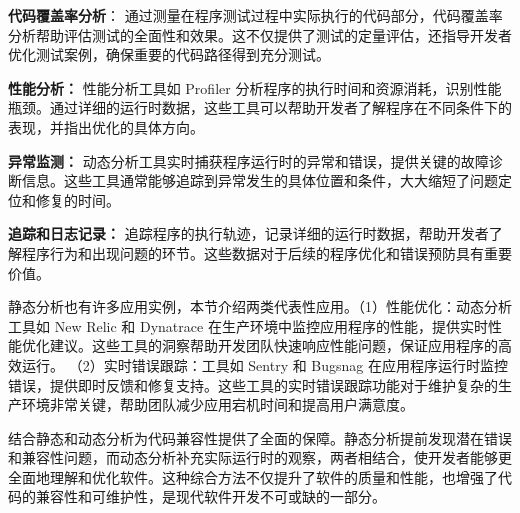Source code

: \textbf{代码覆盖率分析}： 通过测量在程序测试过程中实际执行的代码部分，代码覆盖率分析帮助评估测试的全面性和效果。这不仅提供了测试的定量评估，还指导开发者优化测试案例，确保重要的代码路径得到充分测试。

\textbf{性能分析：} 性能分析工具如 Profiler 分析程序的执行时间和资源消耗，识别性能瓶颈。通过详细的运行时数据，这些工具可以帮助开发者了解程序在不同条件下的表现，并指出优化的具体方向。

\textbf{异常监测：} 动态分析工具实时捕获程序运行时的异常和错误，提供关键的故障诊断信息。这些工具通常能够追踪到异常发生的具体位置和条件，大大缩短了问题定位和修复的时间。

\textbf{追踪和日志记录：} 追踪程序的执行轨迹，记录详细的运行时数据，帮助开发者了解程序行为和出现问题的环节。这些数据对于后续的程序优化和错误预防具有重要价值。

静态分析也有许多应用实例，本节介绍两类代表性应用。（1）性能优化：动态分析工具如 New Relic 和 Dynatrace 在生产环境中监控应用程序的性能，提供实时性能优化建议。这些工具的洞察帮助开发团队快速响应性能问题，保证应用程序的高效运行。
（2）实时错误跟踪：工具如 Sentry 和 Bugsnag 在应用程序运行时监控错误，提供即时反馈和修复支持。这些工具的实时错误跟踪功能对于维护复杂的生产环境非常关键，帮助团队减少应用宕机时间和提高用户满意度。

结合静态和动态分析为代码兼容性提供了全面的保障。静态分析提前发现潜在错误和兼容性问题，而动态分析补充实际运行时的观察，两者相结合，使开发者能够更全面地理解和优化软件。这种综合方法不仅提升了软件的质量和性能，也增强了代码的兼容性和可维护性，是现代软件开发不可或缺的一部分。
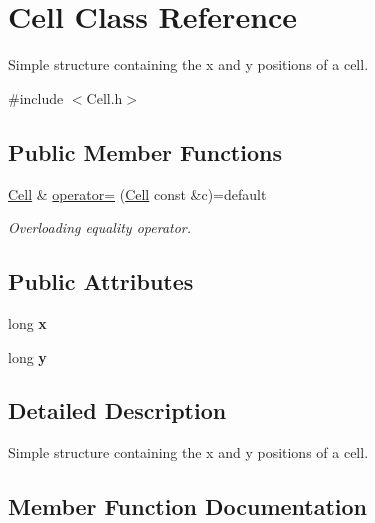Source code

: \hypertarget{struct_cell}{}\section{Cell Class Reference}
\label{struct_cell}


Simple structure containing the x and y positions of a cell.  




{\ttfamily \#include $<$Cell.\+h$>$}

\subsection*{Public Member Functions}
\begin{DoxyCompactItemize}
\item 
\hyperlink{struct_cell}{Cell} \& \hyperlink{struct_cell_ac1f905d4cd626cc32963ab7a6f76634e}{operator=} (\hyperlink{struct_cell}{Cell} const \&c)=default
\begin{DoxyCompactList}\small\item\em Overloading equality operator. \end{DoxyCompactList}\end{DoxyCompactItemize}
\subsection*{Public Attributes}
\begin{DoxyCompactItemize}
\item 
long {\bfseries x}\hypertarget{struct_cell_a20ccaf4c7a18ce06930f961ed4fe3851}{}\label{struct_cell_a20ccaf4c7a18ce06930f961ed4fe3851}

\item 
long {\bfseries y}\hypertarget{struct_cell_a05aaf17f035c254584190b8ada505efc}{}\label{struct_cell_a05aaf17f035c254584190b8ada505efc}

\end{DoxyCompactItemize}


\subsection{Detailed Description}
Simple structure containing the x and y positions of a cell. 

\subsection{Member Function Documentation}
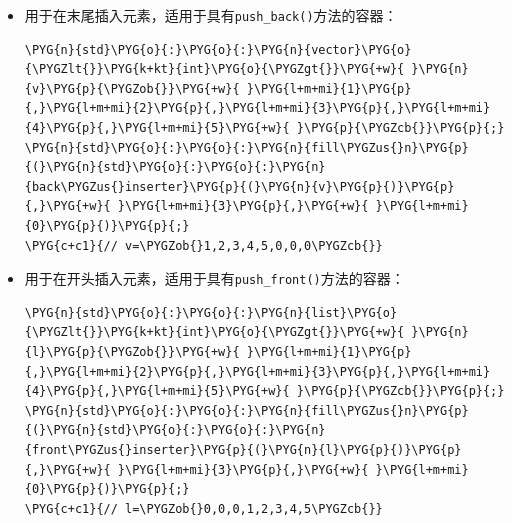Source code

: \begin{itemize}
\item {}用于在末尾插入元素，适用于具有\texttt{push\_\allowbreak{}back()}方法的容器：



\begin{codeblockbg}
\begin{Verbatim}[commandchars=\\\{\},breaklines=true,breakanywhere=true,fontsize=\codefont,xleftmargin=17bp]
\PYG{n}{std}\PYG{o}{:}\PYG{o}{:}\PYG{n}{vector}\PYG{o}{\PYGZlt{}}\PYG{k+kt}{int}\PYG{o}{\PYGZgt{}}\PYG{+w}{ }\PYG{n}{v}\PYG{p}{\PYGZob{}}\PYG{+w}{ }\PYG{l+m+mi}{1}\PYG{p}{,}\PYG{l+m+mi}{2}\PYG{p}{,}\PYG{l+m+mi}{3}\PYG{p}{,}\PYG{l+m+mi}{4}\PYG{p}{,}\PYG{l+m+mi}{5}\PYG{+w}{ }\PYG{p}{\PYGZcb{}}\PYG{p}{;}
\PYG{n}{std}\PYG{o}{:}\PYG{o}{:}\PYG{n}{fill\PYGZus{}n}\PYG{p}{(}\PYG{n}{std}\PYG{o}{:}\PYG{o}{:}\PYG{n}{back\PYGZus{}inserter}\PYG{p}{(}\PYG{n}{v}\PYG{p}{)}\PYG{p}{,}\PYG{+w}{ }\PYG{l+m+mi}{3}\PYG{p}{,}\PYG{+w}{ }\PYG{l+m+mi}{0}\PYG{p}{)}\PYG{p}{;}
\PYG{c+c1}{// v=\PYGZob{}1,2,3,4,5,0,0,0\PYGZcb{}}
\end{Verbatim}
\end{codeblockbg}



\item {}用于在开头插入元素，适用于具有\texttt{push\_\allowbreak{}front()}方法的容器：



\begin{codeblockbg}
\begin{Verbatim}[commandchars=\\\{\},breaklines=true,breakanywhere=true,fontsize=\codefont,xleftmargin=17bp]
\PYG{n}{std}\PYG{o}{:}\PYG{o}{:}\PYG{n}{list}\PYG{o}{\PYGZlt{}}\PYG{k+kt}{int}\PYG{o}{\PYGZgt{}}\PYG{+w}{ }\PYG{n}{l}\PYG{p}{\PYGZob{}}\PYG{+w}{ }\PYG{l+m+mi}{1}\PYG{p}{,}\PYG{l+m+mi}{2}\PYG{p}{,}\PYG{l+m+mi}{3}\PYG{p}{,}\PYG{l+m+mi}{4}\PYG{p}{,}\PYG{l+m+mi}{5}\PYG{+w}{ }\PYG{p}{\PYGZcb{}}\PYG{p}{;}
\PYG{n}{std}\PYG{o}{:}\PYG{o}{:}\PYG{n}{fill\PYGZus{}n}\PYG{p}{(}\PYG{n}{std}\PYG{o}{:}\PYG{o}{:}\PYG{n}{front\PYGZus{}inserter}\PYG{p}{(}\PYG{n}{l}\PYG{p}{)}\PYG{p}{,}\PYG{+w}{ }\PYG{l+m+mi}{3}\PYG{p}{,}\PYG{+w}{ }\PYG{l+m+mi}{0}\PYG{p}{)}\PYG{p}{;}
\PYG{c+c1}{// l=\PYGZob{}0,0,0,1,2,3,4,5\PYGZcb{}}
\end{Verbatim}
\end{codeblockbg}



\end{itemize}
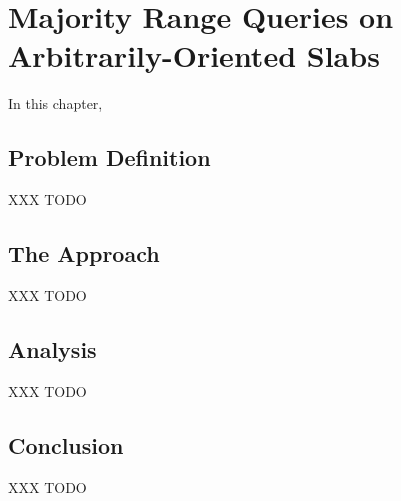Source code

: \chapter{Majority Range Queries on Arbitrarily-Oriented Slabs}
\label{:slabs}

In this chapter, 


\section{Problem Definition}
\label{:slabs:problem-definition}

XXX TODO

\section{The Approach}
\label{:slabs:approach}


XXX TODO

\section{Analysis}
\label{:slabs:analysis}

XXX TODO

\section{Conclusion}
\label{:slabs:concl}

XXX TODO
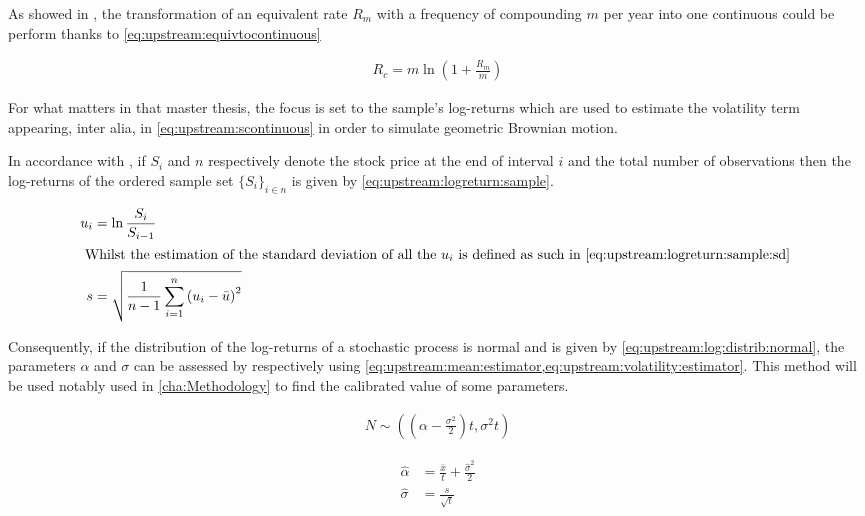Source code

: \documentclass[a4paper, 12pt]{report}
\begin{document}
As showed in \citet{hull}, the transformation of an equivalent rate $R_m$ with a frequency of compounding $m$ per year into one continuous could be perform thanks to \cref{eq:upstream:equivtocontinuous}

\begin{align}
R_c = m \ln \left( 1 + \frac{R_m}{m} \right) \label{eq:upstream:equivtocontinuous}
\end{align}

For what matters in that master thesis, the focus is set to the sample's log-returns which are used to estimate the volatility term appearing, inter alia, in \cref{eq:upstream:scontinuous} in order to simulate geometric Brownian motion.

In accordance with \citet{hull}, if $S_i$ and $n$ respectively denote the stock price at the end of interval $i$ and the total number of observations then the log-returns of the ordered sample set $\{S_i\}_{i \in n}$ is given by \cref{eq:upstream:logreturn:sample}.

\begin{align}
  u_i &= \ln \frac{S_i}{S_{i-1}} \label{eq:upstream:logreturn:sample} \\
  \intertext{
  Whilst the estimation of the standard deviation of all the $u_i$ is defined as such in \cref{eq:upstream:logreturn:sample:sd}
  }
  s &= \sqrt{\frac{1}{n - 1} \sum_{i = 1}^n \left(u_i - \bar{u} \right) ^2} \label{eq:upstream:logreturn:sd} \\
\end{align}

Consequently, if the distribution of the log-returns of a stochastic process is normal and is given by \cref{eq:upstream:log:distrib:normal}, the parameters $\alpha$ and $\sigma$ can be assessed by respectively using \cref{eq:upstream:mean:estimator,eq:upstream:volatility:estimator}.
This method will be used notably used in \cref{cha:Methodology} to find the calibrated value of some parameters.

\begin{align}
  N \sim \left( \left( \alpha - \frac{\sigma^ 2}{2} \right) t, \sigma^2 t \right) \label{eq:upstream:log:distrib:normal}
\end{align}

\begin{align}
  \hat{\alpha} &= \frac{\bar{x}}{t} + \frac{\hat{\sigma}^2}{2} \label{eq:upstream:mean:estimator}\\
  \hat{\sigma} &= \frac{s}{\sqrt{t}} \label{eq:upstream:volatility:estimator}
\end{align}
\end{document}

______

WORK TO COMPLETE:
Scanning the data above, copy out every line where "normal" is found.

PROBLEM SOLUTION:
Consequently, if the distribution of the log-returns of a stochastic process is normal and is given by \cref{eq:upstream:log:distrib:normal}, the parameters $\alpha$ and $\sigma$ can be assessed by respectively using \cref{eq:upstream:mean:estimator,eq:upstream:volatility:estimator}.
  N \sim \left( \left( \alpha - \frac{\sigma^ 2}{2} \right) t, \sigma^2 t \right) \label{eq:upstream:log:distrib:normal}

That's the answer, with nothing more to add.